$TE: 🚨 ROTH CAPITAL REITERATES BUY AND $10 PRICE TARGET
TE: Fuzzy Panda – Mistakenly – Assumes the Worst...Again
On 6/10, Fuzzy Panda Research continued its ill-advised crusade against TE by releasing Part 1/5 of a report with supposed "evidence" of TE buying cells from Trina Solar while claiming non-FEOC status. The "evidence" consists of sales invoices showing amounts owed to Trina for cells from Jan-Mar'26, which the report automatically assumes is hard proof that TE is a FEOC and ineligible for 45X. Once again, Fuzzy Panda fundamentally misunderstands the TE/Trina relationship where Trina sources non-FEOC cells and other components on TE's behalf. We would be buyers on the weakness in shares. Reiterate Buy/$10PT.
See [here] for our response to Fuzzy Panda's initial short report from 5/19/26.

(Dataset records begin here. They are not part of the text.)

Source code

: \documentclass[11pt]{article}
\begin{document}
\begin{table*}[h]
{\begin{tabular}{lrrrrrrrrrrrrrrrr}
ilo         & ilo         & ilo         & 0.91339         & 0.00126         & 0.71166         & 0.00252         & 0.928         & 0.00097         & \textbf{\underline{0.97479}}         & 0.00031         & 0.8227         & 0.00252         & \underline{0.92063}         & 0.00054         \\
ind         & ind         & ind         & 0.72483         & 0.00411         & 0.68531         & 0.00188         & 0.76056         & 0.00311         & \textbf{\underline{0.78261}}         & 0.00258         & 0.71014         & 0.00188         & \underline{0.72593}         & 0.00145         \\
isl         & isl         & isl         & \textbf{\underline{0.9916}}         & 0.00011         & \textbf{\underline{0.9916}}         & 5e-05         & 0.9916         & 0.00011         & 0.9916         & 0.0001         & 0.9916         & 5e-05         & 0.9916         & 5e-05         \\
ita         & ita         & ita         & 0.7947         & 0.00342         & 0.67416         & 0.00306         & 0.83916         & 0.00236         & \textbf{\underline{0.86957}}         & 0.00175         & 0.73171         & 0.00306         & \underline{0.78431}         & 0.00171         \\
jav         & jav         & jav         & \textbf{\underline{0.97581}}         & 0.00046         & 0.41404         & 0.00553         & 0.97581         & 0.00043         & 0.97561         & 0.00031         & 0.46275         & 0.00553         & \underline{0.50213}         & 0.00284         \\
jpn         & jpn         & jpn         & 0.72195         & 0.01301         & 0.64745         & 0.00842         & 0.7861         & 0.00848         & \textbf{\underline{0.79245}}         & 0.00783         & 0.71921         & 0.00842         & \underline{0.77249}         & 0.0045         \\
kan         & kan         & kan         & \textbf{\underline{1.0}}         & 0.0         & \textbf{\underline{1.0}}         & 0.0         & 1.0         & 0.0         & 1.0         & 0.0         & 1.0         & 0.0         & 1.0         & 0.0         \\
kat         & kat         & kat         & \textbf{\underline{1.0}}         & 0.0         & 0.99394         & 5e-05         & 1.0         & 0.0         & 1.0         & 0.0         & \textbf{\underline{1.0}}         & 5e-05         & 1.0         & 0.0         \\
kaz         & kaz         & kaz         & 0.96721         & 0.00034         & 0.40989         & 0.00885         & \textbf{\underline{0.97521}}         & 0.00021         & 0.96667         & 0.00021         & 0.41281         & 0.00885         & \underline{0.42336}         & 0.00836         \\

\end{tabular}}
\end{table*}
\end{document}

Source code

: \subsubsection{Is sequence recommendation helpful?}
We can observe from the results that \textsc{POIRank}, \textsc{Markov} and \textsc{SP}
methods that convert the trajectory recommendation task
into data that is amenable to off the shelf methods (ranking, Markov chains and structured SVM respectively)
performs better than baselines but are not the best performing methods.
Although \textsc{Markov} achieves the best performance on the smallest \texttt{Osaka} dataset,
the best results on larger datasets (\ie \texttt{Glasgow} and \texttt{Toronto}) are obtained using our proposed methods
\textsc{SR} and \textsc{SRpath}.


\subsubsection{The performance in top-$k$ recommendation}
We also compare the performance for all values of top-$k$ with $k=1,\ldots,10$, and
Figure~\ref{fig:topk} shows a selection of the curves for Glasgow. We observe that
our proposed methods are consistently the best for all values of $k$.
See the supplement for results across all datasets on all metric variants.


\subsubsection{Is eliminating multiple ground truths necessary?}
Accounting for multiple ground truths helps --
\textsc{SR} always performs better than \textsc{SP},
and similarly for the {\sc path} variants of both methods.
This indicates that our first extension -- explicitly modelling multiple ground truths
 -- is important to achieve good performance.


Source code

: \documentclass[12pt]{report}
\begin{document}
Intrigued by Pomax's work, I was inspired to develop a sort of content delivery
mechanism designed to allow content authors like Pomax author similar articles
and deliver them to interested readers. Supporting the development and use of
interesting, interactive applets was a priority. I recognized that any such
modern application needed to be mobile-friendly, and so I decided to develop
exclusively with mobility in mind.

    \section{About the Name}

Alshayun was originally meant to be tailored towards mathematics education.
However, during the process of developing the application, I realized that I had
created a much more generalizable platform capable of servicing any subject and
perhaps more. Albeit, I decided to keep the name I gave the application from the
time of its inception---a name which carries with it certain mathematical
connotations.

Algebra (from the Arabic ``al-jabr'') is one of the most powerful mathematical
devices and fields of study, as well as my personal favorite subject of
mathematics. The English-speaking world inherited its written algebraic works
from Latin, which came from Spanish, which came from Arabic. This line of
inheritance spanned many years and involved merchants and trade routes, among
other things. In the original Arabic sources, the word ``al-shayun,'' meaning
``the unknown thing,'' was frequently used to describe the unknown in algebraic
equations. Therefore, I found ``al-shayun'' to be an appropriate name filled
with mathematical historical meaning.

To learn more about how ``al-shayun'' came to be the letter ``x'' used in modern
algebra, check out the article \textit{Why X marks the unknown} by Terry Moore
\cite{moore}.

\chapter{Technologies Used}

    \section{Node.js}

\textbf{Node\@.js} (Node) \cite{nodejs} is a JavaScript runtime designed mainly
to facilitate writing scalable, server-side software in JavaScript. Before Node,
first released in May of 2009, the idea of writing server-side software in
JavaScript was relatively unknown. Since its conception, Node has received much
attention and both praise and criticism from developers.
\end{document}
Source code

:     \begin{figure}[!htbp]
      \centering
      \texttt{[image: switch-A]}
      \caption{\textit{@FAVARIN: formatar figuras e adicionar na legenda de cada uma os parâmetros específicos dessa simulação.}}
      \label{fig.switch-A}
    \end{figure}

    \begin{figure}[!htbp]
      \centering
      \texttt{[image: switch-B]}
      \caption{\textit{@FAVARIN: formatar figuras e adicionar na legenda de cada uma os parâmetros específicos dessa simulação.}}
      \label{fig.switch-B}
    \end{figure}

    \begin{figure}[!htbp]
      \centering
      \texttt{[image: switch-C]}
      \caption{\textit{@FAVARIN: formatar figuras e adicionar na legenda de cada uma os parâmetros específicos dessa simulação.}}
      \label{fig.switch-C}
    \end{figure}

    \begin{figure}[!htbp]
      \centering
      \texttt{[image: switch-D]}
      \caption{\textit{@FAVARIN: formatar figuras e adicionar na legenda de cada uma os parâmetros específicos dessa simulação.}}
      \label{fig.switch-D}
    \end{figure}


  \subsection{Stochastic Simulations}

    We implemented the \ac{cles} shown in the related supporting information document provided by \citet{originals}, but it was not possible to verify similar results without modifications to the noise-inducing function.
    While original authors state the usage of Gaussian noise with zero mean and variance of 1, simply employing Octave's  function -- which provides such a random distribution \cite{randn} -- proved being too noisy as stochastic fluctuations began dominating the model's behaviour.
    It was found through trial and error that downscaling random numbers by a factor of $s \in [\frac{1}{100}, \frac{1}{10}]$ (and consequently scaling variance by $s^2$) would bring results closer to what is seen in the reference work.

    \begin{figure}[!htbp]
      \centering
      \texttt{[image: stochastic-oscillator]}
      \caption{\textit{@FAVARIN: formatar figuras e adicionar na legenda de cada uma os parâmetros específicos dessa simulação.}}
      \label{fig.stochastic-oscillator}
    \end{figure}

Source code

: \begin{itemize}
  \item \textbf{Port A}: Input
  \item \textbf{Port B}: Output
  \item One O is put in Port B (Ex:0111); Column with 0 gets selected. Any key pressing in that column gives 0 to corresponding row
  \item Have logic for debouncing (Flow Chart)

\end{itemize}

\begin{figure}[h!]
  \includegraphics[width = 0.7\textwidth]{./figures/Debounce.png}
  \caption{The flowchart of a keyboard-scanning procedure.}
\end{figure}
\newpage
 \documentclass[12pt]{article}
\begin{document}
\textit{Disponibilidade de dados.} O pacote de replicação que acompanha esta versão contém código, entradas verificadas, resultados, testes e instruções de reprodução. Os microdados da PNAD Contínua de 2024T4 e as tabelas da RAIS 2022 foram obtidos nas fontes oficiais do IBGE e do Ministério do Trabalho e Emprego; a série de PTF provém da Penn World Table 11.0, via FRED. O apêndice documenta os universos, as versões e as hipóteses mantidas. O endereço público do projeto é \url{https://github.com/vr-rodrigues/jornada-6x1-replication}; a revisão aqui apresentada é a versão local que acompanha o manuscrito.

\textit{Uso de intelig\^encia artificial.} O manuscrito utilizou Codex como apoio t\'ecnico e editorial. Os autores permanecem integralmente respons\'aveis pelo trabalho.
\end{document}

Overall thoughts. In this edition of the short thesis, the report released multiple images of sales invoices showing amounts owed by TE to Trina Solar (SHA-NC) for solar cells shipped to the G1 Dallas module facility. The report automatically assumes this is evidence that Trina is supplying TE with solar cells manufactured by Trina, and since Trina is a Specified Foreign Entity (SFE), this would make TE a Foreign Influenced Entity (FIE) due to tripping the Material Assistance Cost Ratio (MACR) and ineligible for 45X credits. However, this assumption fails to understand the relationship with Trina. TE does not buy solar cells that are manufactured by Trina. Trina procures non-FEOC cells through its extensive network of relationships on TE's behalf for a service fee. In TE's Q1'26 10Q [here], "The company has agreements with the Trina Group to supply certain materials and components used in our PV solar module production, provide operational support and sales agency and aftermarket services." Once approved by TE's extensive due diligence process, we believe Trina uses its own working capital to acquire non-FEOC cells from multiple different suppliers in multiple different countries, and then TE reimburses Trina for the cost plus a commission. We believe this type of relationship is not restricted under the FEOC statute. In our view, the relationship with Trina has been a competitive advantage for TE as it has fast tracked its move into solar by leveraging Trina's commercial relationships and manufacturing expertise as well as helping with working capital management and providing operational support. As TE continues to gain traction with customers, ramps G1 cell capacity, and begins selling TE branded modules with TE warranties, we would expect the relationship with the Trina to wind down. Trading at ~9x 2027 EBITDA, TE remains a top pick for the year, and we would be buyers on weakness from the short report.